How to Answer Expected CTC in India 2026 When Underpaid

Underpaid and dreading the expected CTC question in 2026? Here's how to answer it without letting your low current salary cap your next offer in India.

Interview Preparation

How to Answer Expected CTC in India 2026 When Underpaid

The recruiter is friendly right up until one question. "So, what's your current CTC, and what are you expecting?" You freeze. You know your current salary is low — maybe you got underpaid in your first job, maybe your last hike was a joke. And you can feel what is about to happen: the moment you say your small number, the offer gets anchored to it. They will give you a 20 or 30 percent hike on a low base and call it generous, and you will be stuck on low pay for two more years. The whole game of expected CTC in India is rigged by that one earlier number. This blog is about fixing exactly that.

how to answer expected CTC in India 2026 when underpaid

Here is the thing nobody tells you upfront. In most Indian hiring, your next salary is not decided by your skills or the value you bring. It is decided by your current salary plus a hike the company is willing to give. That is the trap, and almost everyone walks into it blind. If you understand how the expected CTC question actually works — what the recruiter is really doing, and where your bargaining power hides — you can stop your low base from following you around like a shadow. Let me show you the real mechanics.

Why the Expected CTC Question Traps You in 2026

Start with what the recruiter is actually doing when they ask. They are not curious about your finances. They are doing two things: checking whether you fit the role's budget, and finding the lowest number they can justify paying you. Your current salary hands them the anchor. If you are at six lakh, a recruiter mentally caps you around seven to eight, no matter that the role's budget might be twelve. They will then say, with a straight face, that an 80 to 100 percent hike "is just not possible." That sentence has ended more salary jumps than any skills gap ever did, and the worst part is that it usually works because the candidate has no counter-number ready to push back with.

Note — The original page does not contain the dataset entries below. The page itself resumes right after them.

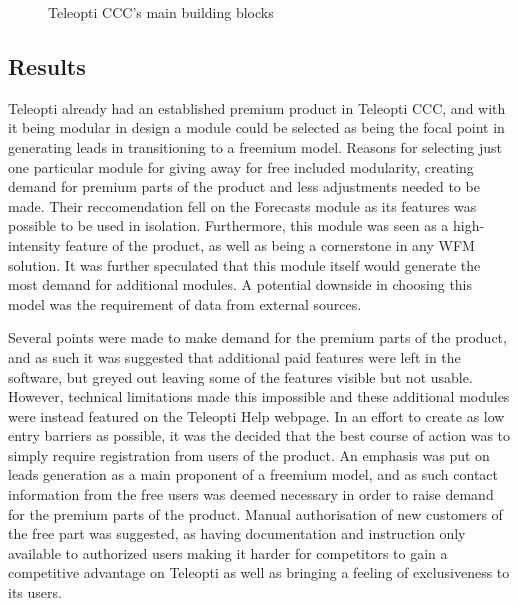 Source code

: \begin{figure}[H]
    \centering
    \caption{Teleopti CCC's main building blocks~\cite{teleopti2016}}
    \label{fig:teleopticcc}
\end{figure}

\subsection{Results}
Teleopti already had an established premium product in Teleopti CCC, and with it being modular in design a module could be selected as being the focal point in generating leads in transitioning to a freemium model. Reasons for selecting just one particular module for giving away for free included modularity, creating demand for premium parts of the product and less adjustments needed to be made. Their reccomendation fell on the Forecasts module as its features was possible to be used in isolation. Furthermore, this module was seen as a high-intensity feature of the product, as well as being a cornerstone in any WFM solution. It was further speculated that this module itself would generate the most demand for additional modules. A potential downside in choosing this model was the requirement of data from external sources.


Several points were made to make demand for the premium parts of the product, and as such it was suggested that additional paid features were left in the software, but greyed out leaving some of the features visible but not usable. However, technical limitations made this impossible and these additional modules were instead featured on the Teleopti Help webpage. In an effort to create as low entry barriers as possible, it was the decided that the best course of action was to simply require registration from users of the product. An emphasis was put on leads generation as a main proponent of a freemium model, and as such contact information from the free users was deemed necessary in order to raise demand for the premium parts of the product. Manual authorisation of new customers of the free part was suggested, as having documentation and instruction only available to authorized users making it harder for competitors to gain a competitive advantage on Teleopti as well as bringing a feeling of exclusiveness to its users.


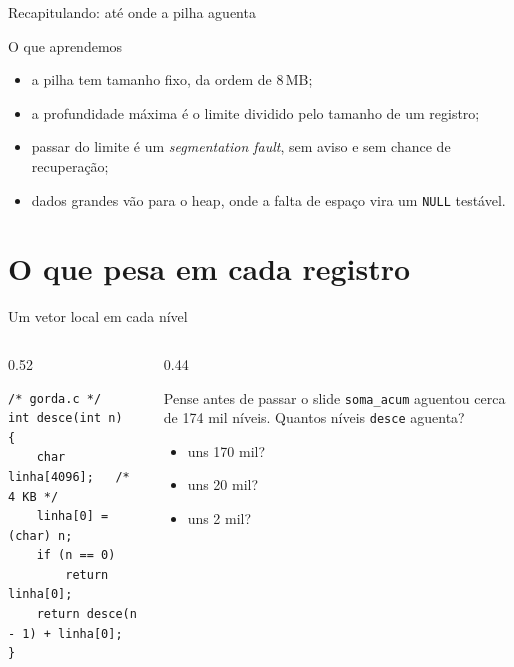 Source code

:\documentclass[aspectratio=169]{beamer}
\begin{document}
\begin{frame}{Recapitulando: até onde a pilha aguenta}
  \begin{block}{O que aprendemos}
    \begin{itemize}
      \item a pilha tem tamanho fixo, da ordem de 8\,MB;
      \item a profundidade máxima é o limite dividido pelo tamanho de um
        registro;
      \item passar do limite é um \emph{segmentation fault}, sem aviso e
        sem chance de recuperação;
      \item dados grandes vão para o heap, onde a falta de espaço vira um
        \texttt{NULL} testável.
    \end{itemize}
  \end{block}
\end{frame}

\section{O que pesa em cada registro}

\begin{frame}[fragile]{Um vetor local em cada nível}
  \begin{columns}[c]
    \begin{column}{0.52\textwidth}
\begin{lstlisting}[style=tinyC]
/* gorda.c */
int desce(int n)
{
    char linha[4096];   /* 4 KB */
    linha[0] = (char) n;
    if (n == 0)
        return linha[0];
    return desce(n - 1) + linha[0];
}
\end{lstlisting}
    \end{column}
    \begin{column}{0.44\textwidth}
      \begin{block}{Pense antes de passar o slide}
        \small \texttt{soma\_acum} aguentou cerca de 174 mil níveis. Quantos
        níveis \texttt{desce} aguenta?
        \begin{itemize}
          \item uns 170 mil?
          \item uns 20 mil?
          \item uns 2 mil?
        \end{itemize}
      \end{block}
    \end{column}
  \end{columns}
\end{frame}
\end{document}
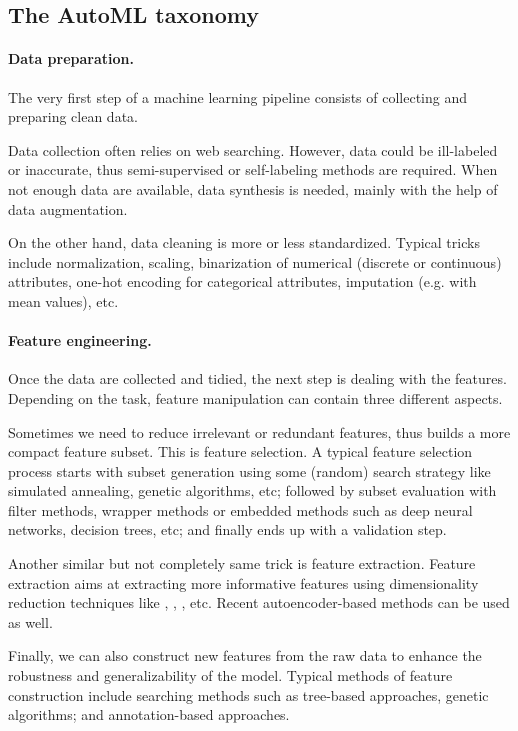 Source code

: \subsection{The AutoML taxonomy}\label{sec:dttts.survey.taxonomy}

\paragraph{Data preparation.}
The very first step of a machine learning pipeline consists of collecting and preparing clean data.

Data collection often relies on web searching. However, data could be ill-labeled or inaccurate, thus semi-supervised or self-labeling methods are required. When not enough data are available, data synthesis is needed, mainly with the help of data augmentation.

On the other hand, data cleaning is more or less standardized. Typical tricks include normalization, scaling, binarization of numerical (discrete or continuous) attributes, one-hot encoding for categorical attributes, imputation (e.g. with mean values), etc.

\paragraph{Feature engineering.}
Once the data are collected and tidied, the next step is dealing with the features. Depending on the task, feature manipulation can contain three different aspects.

Sometimes we need to reduce irrelevant or redundant features, thus builds a more compact feature subset. This is feature selection. A typical feature selection process starts with subset generation using some (random) search strategy like simulated annealing, genetic algorithms, etc; followed by subset evaluation with filter methods, wrapper methods or embedded methods such as deep neural networks, decision trees, etc; and finally ends up with a validation step.

Another similar but not completely same trick is feature extraction. Feature extraction aims at extracting more informative features using dimensionality reduction techniques like \PCA, \ICA, \LDA, etc. Recent autoencoder-based methods can be used as well.

Finally, we can also construct new features from the raw data to enhance the robustness and generalizability of the model. Typical methods of feature construction include searching methods such as tree-based approaches, genetic algorithms; and annotation-based approaches.

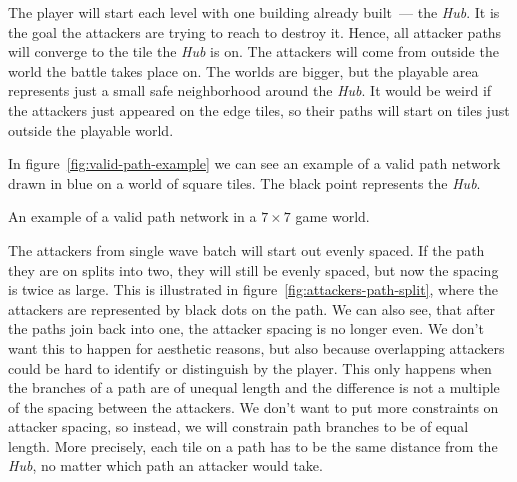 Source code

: The player will start each level with one building already built~--- the \emph{Hub}.
It is the goal the attackers are trying to reach to destroy it.
Hence, all attacker paths will converge to the tile the \emph{Hub} is on.
The attackers will come from outside the world the battle takes place on.
The worlds are bigger, but the playable area represents just a small safe neighborhood around the \emph{Hub}.
It would be weird if the attackers just appeared on the edge tiles, so their paths will start on tiles just outside the playable world.

In figure~\ref{fig:valid-path-example} we can see an example of a valid path network drawn in blue on a world of square tiles.
The black point represents the \emph{Hub}.

\begin{center}
    \captionsetup{type=figure}
    \caption{An example of a valid path network in a $7 \times 7$ game world.}
    \label{fig:valid-path-example}
\end{center}

The attackers from single wave batch will start out evenly spaced.
If the path they are on splits into two, they will still be evenly spaced, but now the spacing is twice as large.
This is illustrated in figure~\ref{fig:attackers-path-split}, where the attackers are represented by black dots on the path.
We can also see, that after the paths join back into one, the attacker spacing is no longer even.
We don't want this to happen for aesthetic reasons, but also because overlapping attackers could be hard to identify or distinguish by the player.
This only happens when the branches of a path are of unequal length and the difference is not a multiple of the spacing between the attackers.
We don't want to put more constraints on attacker spacing, so instead, we will constrain path branches to be of equal length.
More precisely, each tile on a path has to be the same distance from the \emph{Hub}, no matter which path an attacker would take.


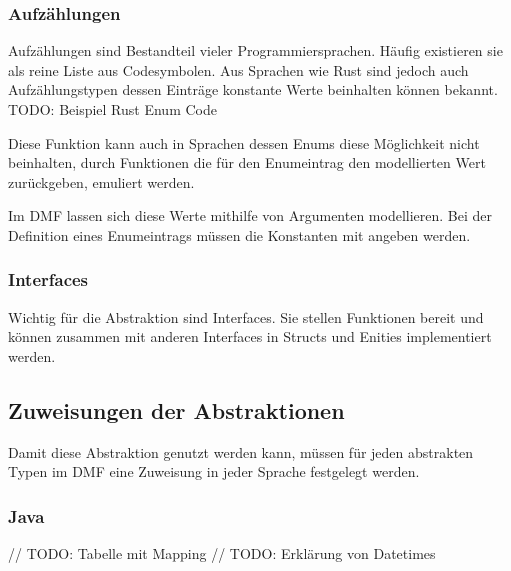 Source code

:\documentclass[./einleitung.tex]{subfiles}
\begin{document}
\subsubsection{Aufzählungen}
Aufzählungen sind Bestandteil vieler Programmiersprachen. Häufig existieren sie als reine Liste  aus Codesymbolen. Aus Sprachen wie Rust sind jedoch auch Aufzählungstypen dessen Einträge konstante Werte beinhalten können bekannt.
TODO: Beispiel Rust Enum Code

Diese Funktion kann auch in Sprachen dessen Enums diese Möglichkeit nicht beinhalten, durch Funktionen die für den Enumeintrag den modellierten Wert zurückgeben, emuliert werden.

Im DMF lassen sich diese Werte mithilfe von Argumenten modellieren. Bei der Definition eines Enumeintrags müssen die Konstanten mit angeben werden.

\subsubsection{Interfaces}
Wichtig für die Abstraktion sind Interfaces. Sie stellen Funktionen bereit und können zusammen mit anderen Interfaces in Structs und Enities implementiert werden.


\subsection{Zuweisungen der Abstraktionen}

Damit diese Abstraktion genutzt werden kann, müssen für jeden abstrakten Typen im DMF eine Zuweisung in jeder Sprache festgelegt werden.

\subsubsection{Java}
// TODO: Tabelle mit Mapping
// TODO: Erklärung von Datetimes
\end{document}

This is the part that genuinely traps people from average colleges and service companies. Big firms build salary bands using what they call industry norms, and a huge input is your current pay. So if your first job underpaid you — and a lot of Indian first jobs pay three to six lakh regardless of how good you are — that low number becomes the gravity well every future offer orbits. Your expected CTC gets quietly capped not by your ability but by a decision someone made about your salary three years ago. That is not fair. It is also the system you actually have to play.

Notice the asymmetry, because it tells you everything. The company knows the role's budget. You do not. They ask your number first so they never have to reveal theirs. Whoever names a number first, loses a little — and they have engineered the whole conversation so that the underpaid candidate, the one with the least information and the most fear, is the one who speaks first. When you blurt out your low current CTC in the first screening call, you have handed away your only piece of bargaining power before the real conversation even started.

There is one more quiet reason the expected CTC question hurts more in 2026 than it used to. With hiring tighter and more applicants per role, recruiters feel less pressure to stretch for you. A low anchor that might have been negotiated up two years ago now just gets accepted, because there are nine other resumes behind yours. So the cost of fumbling this single question has gone up, not down. Which is exactly why it is worth getting right.

Three Mistakes People Make Answering Expected CTC

Most people lose this negotiation in the first thirty seconds, before any real talk happens. Effort is not the issue. Knowing the moves is. These three mistakes quietly cap your expected CTC for years.

Mistake one: blurting your current number in the screening call. The HR screener calls, asks your current and expected CTC casually, and you answer both honestly and immediately because it feels rude not to. That early call is exactly where you have the least bargaining power — they know nothing about your value yet, so your number is all they have to judge you by. Naming a low figure here sets the ceiling for everything that follows. The fix is not lying. It is timing — you do not owe a precise number to a screener in the first two minutes.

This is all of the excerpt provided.